I go to my first spot and I’m confident that my sponsors have provided the best equipment I can use. I get the bites, but I just don’t get them in the boat.

I’m pretty even-keeled and I don’t get spun out easily, but you lose one here, one there and before long, it snowballs.

During the day, we anglers usually say “I hope I get another bite,” but by the end of that first day “I was saying 'I hope I don’t lose another one.'”

Now, tournament winner Greg Hackney was fishing similar grass areas and (obviously) his results were very different. I recall standing in the weigh-in line on that first day and one of the younger Elite pros asked me why Hackney is so proficient on grass lakes.

My response was simple: I see a bed of milfoil, but Hack sees 10 different things going on there. He’s fished it a long time and he knows how to find those sweet spots in the grass.

I found just such a spot on Day 2. I caught a good fish, ran to another spot like that one and caught a 5-pounder. By then, it was too late and I realized I just missed the boat in this tournament because I hadn’t recognized one of those key details early enough.

But, as I learned, it’s even more that than. Hackney’s not just good at getting bites in the grass, he’s good at getting fish out of the grass. That’s a key point he explained to me in the weigh-in line.

I was standing next to Hack on the second day and I told him that I had lost several good fish in the grass. Well, he just gave me that Greg Hackney grin and said: “You swung on ‘em, didn’t you?”

He was right. I was trying to set the hook like I do when I’m flipping laydowns, docks or any other shallow cover. But, as Hackney explained, in heavy grass you have to let them eat it and come tight before you set the hook or you’ll pull the bait away from them.

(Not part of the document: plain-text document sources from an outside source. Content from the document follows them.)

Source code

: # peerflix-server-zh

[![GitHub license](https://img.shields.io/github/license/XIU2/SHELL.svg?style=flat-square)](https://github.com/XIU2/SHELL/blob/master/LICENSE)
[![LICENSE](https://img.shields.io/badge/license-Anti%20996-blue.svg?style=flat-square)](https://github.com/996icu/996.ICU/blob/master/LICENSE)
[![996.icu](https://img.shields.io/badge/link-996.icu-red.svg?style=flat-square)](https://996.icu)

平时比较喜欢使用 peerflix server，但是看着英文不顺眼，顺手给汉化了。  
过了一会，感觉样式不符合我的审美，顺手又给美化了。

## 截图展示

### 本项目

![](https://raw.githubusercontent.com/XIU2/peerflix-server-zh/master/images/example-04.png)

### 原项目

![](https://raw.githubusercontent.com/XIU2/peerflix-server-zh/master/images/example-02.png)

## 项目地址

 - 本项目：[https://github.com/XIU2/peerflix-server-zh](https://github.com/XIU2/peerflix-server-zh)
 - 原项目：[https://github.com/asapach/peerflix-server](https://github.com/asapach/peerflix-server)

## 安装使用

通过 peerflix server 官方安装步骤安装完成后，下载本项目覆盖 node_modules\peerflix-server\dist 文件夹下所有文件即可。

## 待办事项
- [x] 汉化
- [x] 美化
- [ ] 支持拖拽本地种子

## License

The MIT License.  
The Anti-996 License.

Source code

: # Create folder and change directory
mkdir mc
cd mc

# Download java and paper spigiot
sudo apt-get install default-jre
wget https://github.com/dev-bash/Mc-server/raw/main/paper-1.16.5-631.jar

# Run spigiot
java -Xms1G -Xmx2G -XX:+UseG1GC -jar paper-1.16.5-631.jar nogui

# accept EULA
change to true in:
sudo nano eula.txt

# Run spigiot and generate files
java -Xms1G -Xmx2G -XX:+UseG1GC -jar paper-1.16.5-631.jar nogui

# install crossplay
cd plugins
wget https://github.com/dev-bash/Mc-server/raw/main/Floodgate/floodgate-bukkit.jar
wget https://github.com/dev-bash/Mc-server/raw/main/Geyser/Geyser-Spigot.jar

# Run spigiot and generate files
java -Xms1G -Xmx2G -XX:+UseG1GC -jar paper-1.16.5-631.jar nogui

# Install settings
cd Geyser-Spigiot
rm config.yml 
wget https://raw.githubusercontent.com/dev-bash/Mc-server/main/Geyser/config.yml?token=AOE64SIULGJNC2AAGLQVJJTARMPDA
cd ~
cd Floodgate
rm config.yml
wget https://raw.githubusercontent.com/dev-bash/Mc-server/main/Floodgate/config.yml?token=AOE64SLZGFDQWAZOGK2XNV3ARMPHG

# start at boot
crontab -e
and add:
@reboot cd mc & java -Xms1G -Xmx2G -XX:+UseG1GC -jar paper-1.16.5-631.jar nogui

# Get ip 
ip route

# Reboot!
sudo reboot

Now, I’ll admit, that’s just not in my makeup. If I feel a bite, I swing on that fish. That’s just how I’ve trained myself to react. But, in this type of habitat, that response cost me.

On the upside, enduring this tough finish rewarded me with invaluable knowledge. It’s my job to catch fish and doing that requires a constant refinement of my skills.

My hat’s off to Greg Hackney for a great win and my hat’s off to Union Springs for hosting a nice event in a really pleasant part of the country. But most of all, my hat’s off to Cayuga Lake for helping me learn a lesson that I promise you I will not forget.